Data in this exercise —

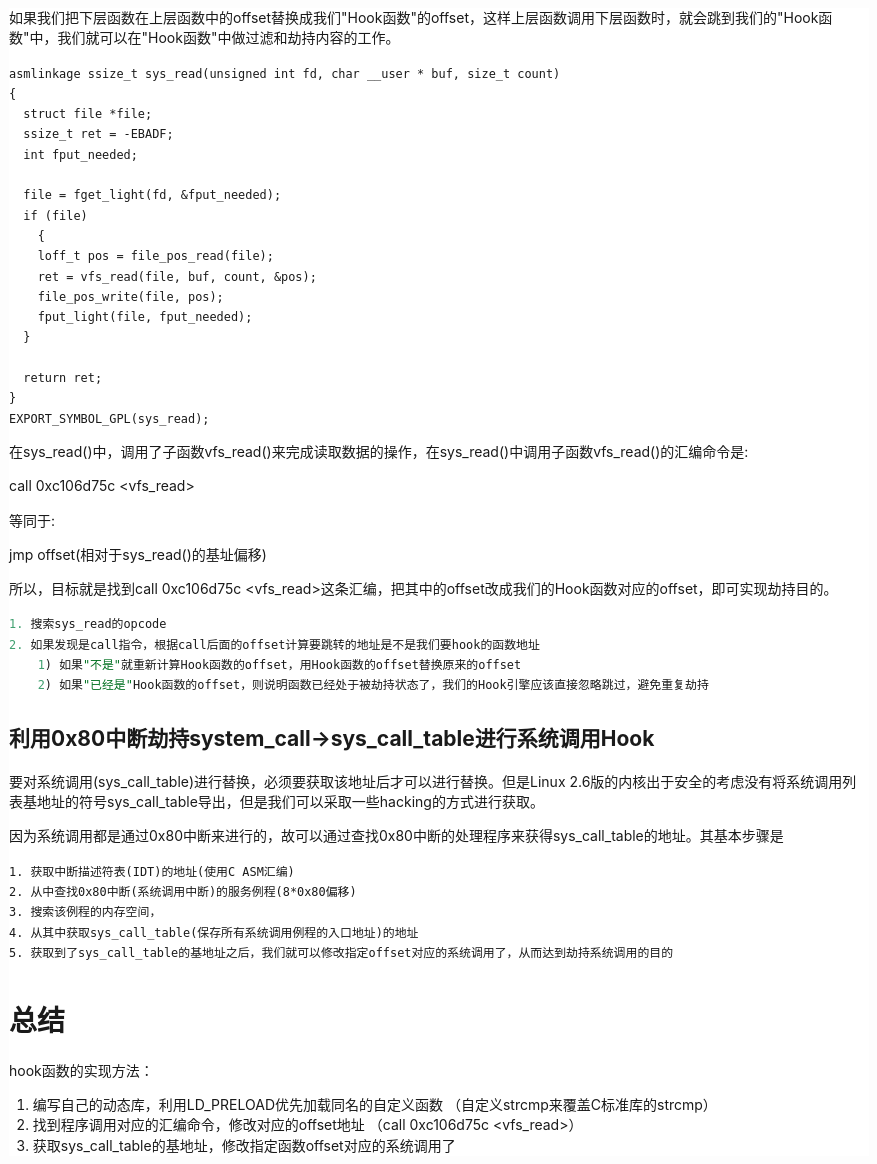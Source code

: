 如果我们把下层函数在上层函数中的offset替换成我们"Hook函数"的offset，这样上层函数调用下层函数时，就会跳到我们的"Hook函数"中，我们就可以在"Hook函数"中做过滤和劫持内容的工作。

```
asmlinkage ssize_t sys_read(unsigned int fd, char __user * buf, size_t count)
{
  struct file *file;
  ssize_t ret = -EBADF;
  int fput_needed;

  file = fget_light(fd, &fput_needed);
  if (file) 
    {
    loff_t pos = file_pos_read(file);
    ret = vfs_read(file, buf, count, &pos);
    file_pos_write(file, pos);
    fput_light(file, fput_needed);
  }

  return ret;
}
EXPORT_SYMBOL_GPL(sys_read);
```

在sys_read()中，调用了子函数vfs_read()来完成读取数据的操作，在sys_read()中调用子函数vfs_read()的汇编命令是:

call 0xc106d75c <vfs_read>

等同于:

jmp offset(相对于sys_read()的基址偏移)

所以，目标就是找到call  0xc106d75c <vfs_read>这条汇编，把其中的offset改成我们的Hook函数对应的offset，即可实现劫持目的。

```sql
1. 搜索sys_read的opcode
2. 如果发现是call指令，根据call后面的offset计算要跳转的地址是不是我们要hook的函数地址
    1) 如果"不是"就重新计算Hook函数的offset，用Hook函数的offset替换原来的offset
    2) 如果"已经是"Hook函数的offset，则说明函数已经处于被劫持状态了，我们的Hook引擎应该直接忽略跳过，避免重复劫持
```

## 利用0x80中断劫持system_call->sys_call_table进行系统调用Hook

要对系统调用(sys_call_table)进行替换，必须要获取该地址后才可以进行替换。但是Linux 2.6版的内核出于安全的考虑没有将系统调用列表基地址的符号sys_call_table导出，但是我们可以采取一些hacking的方式进行获取。

因为系统调用都是通过0x80中断来进行的，故可以通过查找0x80中断的处理程序来获得sys_call_table的地址。其基本步骤是

```
1. 获取中断描述符表(IDT)的地址(使用C ASM汇编)
2. 从中查找0x80中断(系统调用中断)的服务例程(8*0x80偏移)
3. 搜索该例程的内存空间，
4. 从其中获取sys_call_table(保存所有系统调用例程的入口地址)的地址
5. 获取到了sys_call_table的基地址之后，我们就可以修改指定offset对应的系统调用了，从而达到劫持系统调用的目的
```

# 总结

hook函数的实现方法：

1. 编写自己的动态库，利用LD_PRELOAD优先加载同名的自定义函数  （自定义strcmp来覆盖C标准库的strcmp）
2. 找到程序调用对应的汇编命令，修改对应的offset地址  （call  0xc106d75c <vfs_read>）
3. 获取sys_call_table的基地址，修改指定函数offset对应的系统调用了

Required work — Return all lines from the data that include the string "count".

Response —
asmlinkage ssize_t sys_read(unsigned int fd, char __user * buf, size_t count)
    ret = vfs_read(file, buf, count, &pos);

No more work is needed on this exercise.